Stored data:
──────────────────────────────

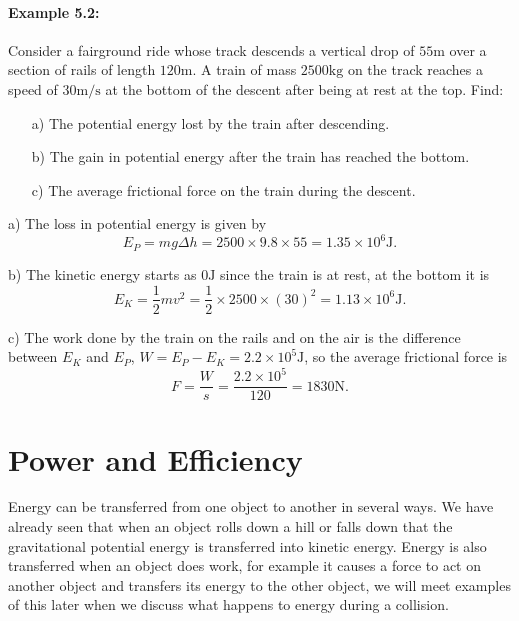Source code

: \documentclass[a4paper,12pt]{book}
\begin{document}
\paragraph{Example 5.2:} Consider a fairground ride whose track descends a vertical drop of $55\text{m}$ over a section of rails of length $120\text{m}$. A train of mass $2500\text{kg}$ on the track reaches a speed of $30\text{m/s}$ at the bottom of the descent after being at rest at the top. Find:
\begin{itemize}
\setlength{\itemsep}{-5pt}
    \item[a)] The potential energy lost by the train after descending.
    \item[b)] The gain in potential energy after the train has reached the bottom.
    \item[c)] The average frictional force on the train during the descent.
\end{itemize} 
a) The loss in potential energy is given by
\begin{equation*}
E_{P}=mg\Delta h=2500\times 9.8\times 55=1.35\times 10^{6}\text{J}.
\end{equation*}

b) The kinetic energy starts as $0\text{J}$ since the train is at rest, at the bottom it is
\begin{equation*}
E_{K}=\frac{1}{2}mv^{2}=\frac{1}{2}\times 2500\times (30)^{2}=1.13\times 10^{6}\text{J}.
\end{equation*}

c) The work done by the train on the rails and on the air is the difference between $E_{K}$ and $E_{P}$, $W=E_{P}-E_{K}=2.2\times 10^{5}\text{J}$, so the average frictional force is
\begin{equation*}
F=\frac{W}{s}=\frac{2.2\times 10^{5}}{120}=1830\text{N}.
\end{equation*}

\section{Power and Efficiency}
Energy can be transferred from one object to another in several ways. We have already seen that when an object rolls down a hill or falls down that the gravitational potential energy is transferred into kinetic energy. Energy is also transferred when an object does work, for example it causes a force to act on another object and transfers its energy to the other object, we will meet examples of this later when we discuss what happens to energy during a collision.\\
\end{document}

──────────────────────────────

• **Exercise aim**: An exact copy of every record above is required, with all pictures omitted.

• **Exercise answer**:
Source code

: \documentclass[a4paper,12pt]{book}
\begin{document}
\paragraph{Example 5.2:} Consider a fairground ride whose track descends a vertical drop of $55\text{m}$ over a section of rails of length $120\text{m}$. A train of mass $2500\text{kg}$ on the track reaches a speed of $30\text{m/s}$ at the bottom of the descent after being at rest at the top. Find:
\begin{itemize}
\setlength{\itemsep}{-5pt}
    \item[a)] The potential energy lost by the train after descending.
    \item[b)] The gain in potential energy after the train has reached the bottom.
    \item[c)] The average frictional force on the train during the descent.
\end{itemize} 
a) The loss in potential energy is given by
\begin{equation*}
E_{P}=mg\Delta h=2500\times 9.8\times 55=1.35\times 10^{6}\text{J}.
\end{equation*}

b) The kinetic energy starts as $0\text{J}$ since the train is at rest, at the bottom it is
\begin{equation*}
E_{K}=\frac{1}{2}mv^{2}=\frac{1}{2}\times 2500\times (30)^{2}=1.13\times 10^{6}\text{J}.
\end{equation*}

c) The work done by the train on the rails and on the air is the difference between $E_{K}$ and $E_{P}$, $W=E_{P}-E_{K}=2.2\times 10^{5}\text{J}$, so the average frictional force is
\begin{equation*}
F=\frac{W}{s}=\frac{2.2\times 10^{5}}{120}=1830\text{N}.
\end{equation*}

\section{Power and Efficiency}
Energy can be transferred from one object to another in several ways. We have already seen that when an object rolls down a hill or falls down that the gravitational potential energy is transferred into kinetic energy. Energy is also transferred when an object does work, for example it causes a force to act on another object and transfers its energy to the other object, we will meet examples of this later when we discuss what happens to energy during a collision.\\
\end{document}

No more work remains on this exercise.